-- DATA PROVIDED follows --

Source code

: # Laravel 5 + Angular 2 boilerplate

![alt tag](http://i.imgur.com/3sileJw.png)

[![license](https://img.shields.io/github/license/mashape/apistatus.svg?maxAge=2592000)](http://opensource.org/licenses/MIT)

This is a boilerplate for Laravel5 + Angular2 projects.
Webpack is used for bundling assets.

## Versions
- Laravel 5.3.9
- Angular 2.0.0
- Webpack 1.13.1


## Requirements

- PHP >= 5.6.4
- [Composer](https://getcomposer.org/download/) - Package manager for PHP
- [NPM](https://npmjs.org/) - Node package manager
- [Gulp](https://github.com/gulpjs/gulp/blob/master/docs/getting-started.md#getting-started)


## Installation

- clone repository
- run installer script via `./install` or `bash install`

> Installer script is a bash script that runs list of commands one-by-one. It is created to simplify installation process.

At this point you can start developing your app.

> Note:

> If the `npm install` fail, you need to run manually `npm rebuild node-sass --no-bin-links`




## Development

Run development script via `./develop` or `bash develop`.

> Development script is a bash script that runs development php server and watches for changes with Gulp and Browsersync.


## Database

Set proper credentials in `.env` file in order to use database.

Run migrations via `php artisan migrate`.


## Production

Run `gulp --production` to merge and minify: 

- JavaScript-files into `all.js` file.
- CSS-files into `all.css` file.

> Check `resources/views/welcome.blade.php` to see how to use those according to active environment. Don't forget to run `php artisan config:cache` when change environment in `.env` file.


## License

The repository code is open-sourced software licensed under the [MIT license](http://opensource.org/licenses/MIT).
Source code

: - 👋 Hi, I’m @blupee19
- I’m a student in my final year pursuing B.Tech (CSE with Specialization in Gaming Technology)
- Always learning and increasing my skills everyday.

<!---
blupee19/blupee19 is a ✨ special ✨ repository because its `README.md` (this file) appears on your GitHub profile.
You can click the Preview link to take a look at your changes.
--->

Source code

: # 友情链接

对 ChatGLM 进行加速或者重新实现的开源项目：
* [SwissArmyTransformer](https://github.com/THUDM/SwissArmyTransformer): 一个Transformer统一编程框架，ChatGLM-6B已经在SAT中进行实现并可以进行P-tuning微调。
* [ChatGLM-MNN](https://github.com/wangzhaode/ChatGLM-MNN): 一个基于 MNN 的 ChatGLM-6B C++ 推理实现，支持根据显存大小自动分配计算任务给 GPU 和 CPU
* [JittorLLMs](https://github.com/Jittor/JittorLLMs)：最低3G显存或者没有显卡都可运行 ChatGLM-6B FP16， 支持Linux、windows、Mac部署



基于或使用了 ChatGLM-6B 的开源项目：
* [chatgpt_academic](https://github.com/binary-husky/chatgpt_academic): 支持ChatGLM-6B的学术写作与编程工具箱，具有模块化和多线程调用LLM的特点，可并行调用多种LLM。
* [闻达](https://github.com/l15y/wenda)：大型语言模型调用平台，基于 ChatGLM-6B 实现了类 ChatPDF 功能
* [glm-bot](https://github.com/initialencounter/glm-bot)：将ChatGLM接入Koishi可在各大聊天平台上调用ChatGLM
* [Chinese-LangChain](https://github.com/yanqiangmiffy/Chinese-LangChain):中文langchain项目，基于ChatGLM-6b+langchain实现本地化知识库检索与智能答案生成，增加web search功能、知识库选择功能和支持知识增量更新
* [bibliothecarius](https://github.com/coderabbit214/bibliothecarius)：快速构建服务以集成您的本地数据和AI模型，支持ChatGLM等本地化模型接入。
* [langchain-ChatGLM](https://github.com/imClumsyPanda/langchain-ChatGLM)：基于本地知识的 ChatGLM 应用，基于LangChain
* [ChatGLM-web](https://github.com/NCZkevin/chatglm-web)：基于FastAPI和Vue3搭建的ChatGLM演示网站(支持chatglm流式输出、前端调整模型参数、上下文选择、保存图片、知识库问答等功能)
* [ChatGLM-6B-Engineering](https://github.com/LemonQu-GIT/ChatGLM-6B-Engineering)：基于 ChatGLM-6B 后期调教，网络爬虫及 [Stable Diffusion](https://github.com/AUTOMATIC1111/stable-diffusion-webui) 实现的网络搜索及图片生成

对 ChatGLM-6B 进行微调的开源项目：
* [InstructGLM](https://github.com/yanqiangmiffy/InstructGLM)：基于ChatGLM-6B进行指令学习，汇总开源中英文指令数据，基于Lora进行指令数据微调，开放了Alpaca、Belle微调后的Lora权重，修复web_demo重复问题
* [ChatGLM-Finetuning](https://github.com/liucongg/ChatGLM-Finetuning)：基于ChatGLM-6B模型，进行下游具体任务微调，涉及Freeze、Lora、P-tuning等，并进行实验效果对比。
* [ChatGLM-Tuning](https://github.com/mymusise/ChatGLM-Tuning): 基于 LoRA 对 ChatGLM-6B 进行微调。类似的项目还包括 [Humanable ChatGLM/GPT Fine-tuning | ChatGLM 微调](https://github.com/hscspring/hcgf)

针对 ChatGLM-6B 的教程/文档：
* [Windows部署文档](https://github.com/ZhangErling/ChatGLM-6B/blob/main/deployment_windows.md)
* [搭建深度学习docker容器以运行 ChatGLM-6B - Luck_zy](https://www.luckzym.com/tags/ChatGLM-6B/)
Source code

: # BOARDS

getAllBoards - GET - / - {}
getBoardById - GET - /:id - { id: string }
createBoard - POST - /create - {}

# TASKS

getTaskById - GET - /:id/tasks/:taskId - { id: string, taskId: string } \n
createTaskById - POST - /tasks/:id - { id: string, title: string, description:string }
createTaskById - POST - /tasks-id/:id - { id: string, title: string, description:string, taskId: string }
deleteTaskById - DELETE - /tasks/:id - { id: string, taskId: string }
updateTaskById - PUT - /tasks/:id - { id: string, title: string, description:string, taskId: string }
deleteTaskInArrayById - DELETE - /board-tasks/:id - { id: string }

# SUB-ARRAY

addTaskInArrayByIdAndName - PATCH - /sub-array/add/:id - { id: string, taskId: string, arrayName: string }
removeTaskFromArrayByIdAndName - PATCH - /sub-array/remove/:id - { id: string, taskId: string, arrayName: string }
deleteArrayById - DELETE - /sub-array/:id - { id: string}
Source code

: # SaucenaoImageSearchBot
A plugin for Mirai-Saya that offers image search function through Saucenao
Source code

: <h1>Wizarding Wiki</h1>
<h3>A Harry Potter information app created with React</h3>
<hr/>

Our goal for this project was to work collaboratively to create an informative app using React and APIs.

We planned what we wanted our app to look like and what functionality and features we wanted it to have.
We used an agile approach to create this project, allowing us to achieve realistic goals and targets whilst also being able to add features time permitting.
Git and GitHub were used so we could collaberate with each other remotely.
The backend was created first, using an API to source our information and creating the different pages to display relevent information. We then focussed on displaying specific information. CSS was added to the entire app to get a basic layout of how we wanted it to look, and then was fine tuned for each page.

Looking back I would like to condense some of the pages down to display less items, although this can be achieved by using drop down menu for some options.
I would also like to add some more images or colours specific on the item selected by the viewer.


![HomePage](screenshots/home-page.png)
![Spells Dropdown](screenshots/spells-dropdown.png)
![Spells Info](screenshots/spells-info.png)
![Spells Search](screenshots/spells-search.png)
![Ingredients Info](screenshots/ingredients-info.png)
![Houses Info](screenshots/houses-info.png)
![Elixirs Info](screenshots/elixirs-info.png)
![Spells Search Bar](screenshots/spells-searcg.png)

-- DATA PROVIDED concluded --

● ACTIVITY
Please find every line in the listing that holds the string "some" and copy it.

● OUTPUT FOR THIS EXERCISE
Looking back I would like to condense some of the pages down to display less items, although this can be achieved by using drop down menu for some options.
I would also like to add some more images or colours specific on the item selected by the viewer.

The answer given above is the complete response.